L’Africain du Groenland raconte les tribulations d’un jeune togolais en rupture de ban, qui décide de fuguer et de rejoindre le Groenland, la plus grande île au monde, située au nord de l’Amérique. J’ouvre une parenthèse pour signaler que cette entreprise folle par un jeune africain d’une vingtaine d’années, au moment où, comme lui-même l’écrit, beaucoup de ses compatriotes assuraient leur avenir en se faisant recruter au Ghana ou dans les pays voisins, « au sein d’éphémères institutions panafricaines », cette entreprise donc répondait à un réel besoin de sortir de la collectivité. Un voyage de huit ans, pour rejoindre cette banquise qu’il avait érigée en espace de liberté. Où les enfants sont rois, selon les termes du Dr Robert Gessain, auteur d’un livre qui l’avait émerveillé : Les esquimaux, du Groenland à l’Alaska. La parenthèse refermée, revenons à la raison majeure de la fuite de Kpomassie vers son Groenland mythique, où il espère qu’il n’y aurait pas de serpents. Ce qui déclenche sa fuite hors du Togo, sa rencontre avec un reptile. Dans des circonstances particulières. Un jour en brousse, le jeune Kpomassie faillit être mordu par un serpent, voulant lui échapper il se réfugia au sommet d’un arbre dont il chuta. Résultat, plusieurs semaines de fièvre. C’est lors d’une consultation animiste que l’oracle, voulant connaître ses rapports dans le passé avec le python va découvrir ce qu’il estime la cause probable des malheurs du jeune garçon. L’importance du python dans l’imaginaire de la collectivité du jeune malade doit ici être rappelée :

« Le vrai nom du python, dangbé (de dan, serpent), n’est pas toujours prononcé. On lui substitue souvent celui de togbé, grand-père. Comment ce serpent est-il devenu un dieu pour nous, nous l’ignorons. Cependant nous pouvons dire, avec réserve toutefois, que le Dahomey, haut lieu du culte des serpents, en est aussi l’origine. Car le nom du Dahomey vient de Dan Homé, mots qui, dans la langue mina (…) signifient, suivant l’inflexion de la voix, la case ou le ventre de Dan, c’est-à-dire du Serpent. Il est donc probable que les Adjas, les émigrés du Dahomey qui vinrent se réfugier dans le village devenu Bè, arrivèrent dans leur nouvelle cachette munis des autels de leurs dieux pénates, dont celui du Python ; que ces nouveaux dieux trouvèrent facilement place parmi ceux déjà nombreux, qui existaient dans la région, et qu’à la longue le python devint aussi, tout simplement, un dieu pour nous.

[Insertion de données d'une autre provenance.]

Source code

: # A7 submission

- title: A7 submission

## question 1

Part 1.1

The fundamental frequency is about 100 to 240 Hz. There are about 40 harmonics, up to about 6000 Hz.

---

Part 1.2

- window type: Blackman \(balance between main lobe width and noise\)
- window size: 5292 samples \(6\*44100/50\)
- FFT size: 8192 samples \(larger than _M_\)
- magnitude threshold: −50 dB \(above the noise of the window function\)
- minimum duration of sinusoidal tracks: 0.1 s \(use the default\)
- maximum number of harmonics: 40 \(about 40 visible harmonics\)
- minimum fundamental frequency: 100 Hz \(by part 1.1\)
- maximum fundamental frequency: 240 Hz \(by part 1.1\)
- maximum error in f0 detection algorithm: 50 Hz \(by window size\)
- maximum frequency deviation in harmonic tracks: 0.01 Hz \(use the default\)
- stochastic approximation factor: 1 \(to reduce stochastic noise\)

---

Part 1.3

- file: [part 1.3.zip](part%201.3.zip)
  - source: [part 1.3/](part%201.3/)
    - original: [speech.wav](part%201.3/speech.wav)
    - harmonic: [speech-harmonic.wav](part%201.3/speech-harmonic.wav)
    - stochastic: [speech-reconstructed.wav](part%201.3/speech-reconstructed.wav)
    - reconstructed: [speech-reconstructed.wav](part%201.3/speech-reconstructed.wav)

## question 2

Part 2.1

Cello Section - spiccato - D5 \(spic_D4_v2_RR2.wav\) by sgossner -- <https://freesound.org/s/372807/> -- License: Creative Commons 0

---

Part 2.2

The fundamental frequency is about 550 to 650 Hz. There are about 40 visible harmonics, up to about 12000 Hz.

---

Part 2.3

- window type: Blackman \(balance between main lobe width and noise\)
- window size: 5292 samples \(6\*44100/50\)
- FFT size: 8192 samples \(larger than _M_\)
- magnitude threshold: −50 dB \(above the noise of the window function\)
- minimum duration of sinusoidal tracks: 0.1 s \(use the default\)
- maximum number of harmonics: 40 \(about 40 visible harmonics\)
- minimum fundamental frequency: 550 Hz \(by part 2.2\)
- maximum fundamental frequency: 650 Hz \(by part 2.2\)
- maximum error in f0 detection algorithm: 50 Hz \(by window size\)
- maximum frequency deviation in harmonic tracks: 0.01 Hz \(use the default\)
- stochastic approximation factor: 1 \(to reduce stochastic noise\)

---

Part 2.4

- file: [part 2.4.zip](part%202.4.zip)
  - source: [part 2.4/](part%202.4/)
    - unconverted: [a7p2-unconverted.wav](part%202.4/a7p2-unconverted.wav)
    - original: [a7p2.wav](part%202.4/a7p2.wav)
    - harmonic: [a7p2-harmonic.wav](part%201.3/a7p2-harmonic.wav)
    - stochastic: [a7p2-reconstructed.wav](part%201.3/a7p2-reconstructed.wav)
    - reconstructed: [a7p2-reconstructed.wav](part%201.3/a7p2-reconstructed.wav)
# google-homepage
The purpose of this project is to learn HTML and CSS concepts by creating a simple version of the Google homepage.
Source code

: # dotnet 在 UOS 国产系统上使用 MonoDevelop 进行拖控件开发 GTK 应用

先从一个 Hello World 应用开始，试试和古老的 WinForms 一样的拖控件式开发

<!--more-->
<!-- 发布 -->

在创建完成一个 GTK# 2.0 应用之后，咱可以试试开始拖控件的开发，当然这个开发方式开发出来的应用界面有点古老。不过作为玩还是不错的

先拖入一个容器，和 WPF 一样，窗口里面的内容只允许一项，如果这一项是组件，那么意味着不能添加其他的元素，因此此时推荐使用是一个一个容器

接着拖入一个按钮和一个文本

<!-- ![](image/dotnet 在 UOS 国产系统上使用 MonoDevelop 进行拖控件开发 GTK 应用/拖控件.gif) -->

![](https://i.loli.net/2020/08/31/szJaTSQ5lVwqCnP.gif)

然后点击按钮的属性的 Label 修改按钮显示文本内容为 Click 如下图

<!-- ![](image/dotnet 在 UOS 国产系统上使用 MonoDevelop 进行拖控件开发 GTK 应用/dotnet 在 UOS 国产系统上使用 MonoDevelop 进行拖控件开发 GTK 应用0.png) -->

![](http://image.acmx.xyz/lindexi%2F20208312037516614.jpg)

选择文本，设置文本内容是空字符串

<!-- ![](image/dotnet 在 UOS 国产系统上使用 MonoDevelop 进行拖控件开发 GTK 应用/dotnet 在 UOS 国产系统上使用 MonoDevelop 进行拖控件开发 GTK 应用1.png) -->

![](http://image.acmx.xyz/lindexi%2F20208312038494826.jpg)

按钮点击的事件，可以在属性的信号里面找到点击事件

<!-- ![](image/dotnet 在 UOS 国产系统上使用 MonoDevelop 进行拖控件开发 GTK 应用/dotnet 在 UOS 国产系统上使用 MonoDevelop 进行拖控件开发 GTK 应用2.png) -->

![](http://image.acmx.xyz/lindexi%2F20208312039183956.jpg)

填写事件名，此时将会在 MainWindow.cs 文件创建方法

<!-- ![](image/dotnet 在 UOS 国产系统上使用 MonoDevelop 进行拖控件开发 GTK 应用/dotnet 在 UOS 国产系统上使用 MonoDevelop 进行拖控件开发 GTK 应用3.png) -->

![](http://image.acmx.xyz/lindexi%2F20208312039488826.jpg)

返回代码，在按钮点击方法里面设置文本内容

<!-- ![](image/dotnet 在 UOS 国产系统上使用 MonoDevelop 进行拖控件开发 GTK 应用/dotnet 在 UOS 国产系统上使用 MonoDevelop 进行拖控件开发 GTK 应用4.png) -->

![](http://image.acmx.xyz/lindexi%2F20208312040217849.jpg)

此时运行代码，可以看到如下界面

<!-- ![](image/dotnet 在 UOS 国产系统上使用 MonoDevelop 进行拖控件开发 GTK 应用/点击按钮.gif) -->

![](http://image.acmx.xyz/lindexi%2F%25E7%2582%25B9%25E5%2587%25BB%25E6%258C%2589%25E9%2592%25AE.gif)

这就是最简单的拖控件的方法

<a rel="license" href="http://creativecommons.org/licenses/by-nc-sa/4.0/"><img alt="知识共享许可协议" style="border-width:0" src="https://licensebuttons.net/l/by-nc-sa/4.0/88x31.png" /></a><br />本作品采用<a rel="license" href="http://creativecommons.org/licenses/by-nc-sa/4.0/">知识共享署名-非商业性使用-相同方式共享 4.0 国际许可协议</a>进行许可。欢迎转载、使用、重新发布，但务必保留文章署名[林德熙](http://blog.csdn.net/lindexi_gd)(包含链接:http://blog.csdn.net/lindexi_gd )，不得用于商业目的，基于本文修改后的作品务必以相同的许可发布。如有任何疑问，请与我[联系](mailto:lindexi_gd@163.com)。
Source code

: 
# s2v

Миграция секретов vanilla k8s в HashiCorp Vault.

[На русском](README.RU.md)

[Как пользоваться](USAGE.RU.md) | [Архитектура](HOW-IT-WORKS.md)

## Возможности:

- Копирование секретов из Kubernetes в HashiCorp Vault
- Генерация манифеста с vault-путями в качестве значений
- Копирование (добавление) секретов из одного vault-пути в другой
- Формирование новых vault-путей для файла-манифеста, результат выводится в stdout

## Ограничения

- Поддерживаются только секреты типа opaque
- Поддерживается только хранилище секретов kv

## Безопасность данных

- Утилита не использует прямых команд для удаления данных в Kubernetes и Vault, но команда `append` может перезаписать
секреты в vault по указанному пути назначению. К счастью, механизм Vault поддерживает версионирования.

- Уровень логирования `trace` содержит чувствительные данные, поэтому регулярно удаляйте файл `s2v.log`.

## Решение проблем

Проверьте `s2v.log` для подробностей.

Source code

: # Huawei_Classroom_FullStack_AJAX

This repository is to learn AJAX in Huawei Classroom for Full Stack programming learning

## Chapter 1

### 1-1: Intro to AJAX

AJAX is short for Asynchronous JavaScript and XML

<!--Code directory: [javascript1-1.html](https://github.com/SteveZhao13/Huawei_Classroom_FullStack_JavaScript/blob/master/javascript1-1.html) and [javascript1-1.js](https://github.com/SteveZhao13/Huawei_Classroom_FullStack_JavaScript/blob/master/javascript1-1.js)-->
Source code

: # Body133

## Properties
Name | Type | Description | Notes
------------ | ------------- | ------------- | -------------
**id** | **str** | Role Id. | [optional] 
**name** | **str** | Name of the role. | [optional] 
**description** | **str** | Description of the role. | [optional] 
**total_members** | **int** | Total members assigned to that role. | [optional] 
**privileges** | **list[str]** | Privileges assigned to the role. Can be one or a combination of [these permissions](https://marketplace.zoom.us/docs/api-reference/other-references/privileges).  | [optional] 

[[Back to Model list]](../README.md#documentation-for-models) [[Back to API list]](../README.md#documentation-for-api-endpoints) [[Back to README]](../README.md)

Il y eut donc un grand silence quand la prêtresse, apprenant que j’avais vu écorcher un python devant un hôtel européen, jeta ce cri douloureux. Puis elle me dit :

– Ignores-tu que cette vision t’a souillé ? Pauvre enfant ! Il faut te purifier… »

Mais il n’y aura pas que purification. Au contraire, une tentative d’enrôler le futur écrivain au nombre des prêtres du dieu python, statut considéré comme un privilège par sa famille et que le jeune garçon, lui, verra d’un autre œil, préférant s’enfuir et conquérir sa liberté hors du royaume du python.
Dans le champ littéraire togolais, L’Africain du Groenland demeure un livre capital, non par sa qualité d’écriture, mais par ce parti-pris d’un jeune auteur à porter le fer dans la plaie, dans un pays dont l’histoire politique depuis une trentaine d’années demeure marquée par l’actualité de la dictature et des restaurations autoritaires. La critique, sur place, reconnaît rarement cette qualité à l’auteur, préférant l’accueillir comme l’expression d’un exotisme à rebours (lecture plausible), alors que se trouve là, le premier ouvrage à poser clairement l’affirmation de la primauté du sujet sur toute logique collectiviste.
En dehors d’un autre livre qui n’a pas eu la même audience, En mission avec Hôpital sans frontières (Flammarion, 1993), Kpomassie n’a plus rien écrit depuis. Il a quitté le Togo, brouillant définitivement les pistes, et beaucoup de critiques s’interrogent encore sur cette coupure radicale d’avec le pays natal.Une relation de voyage étrange, fascinante, à relire en évitant soigneusement la stupide préface de Jean Malaurie.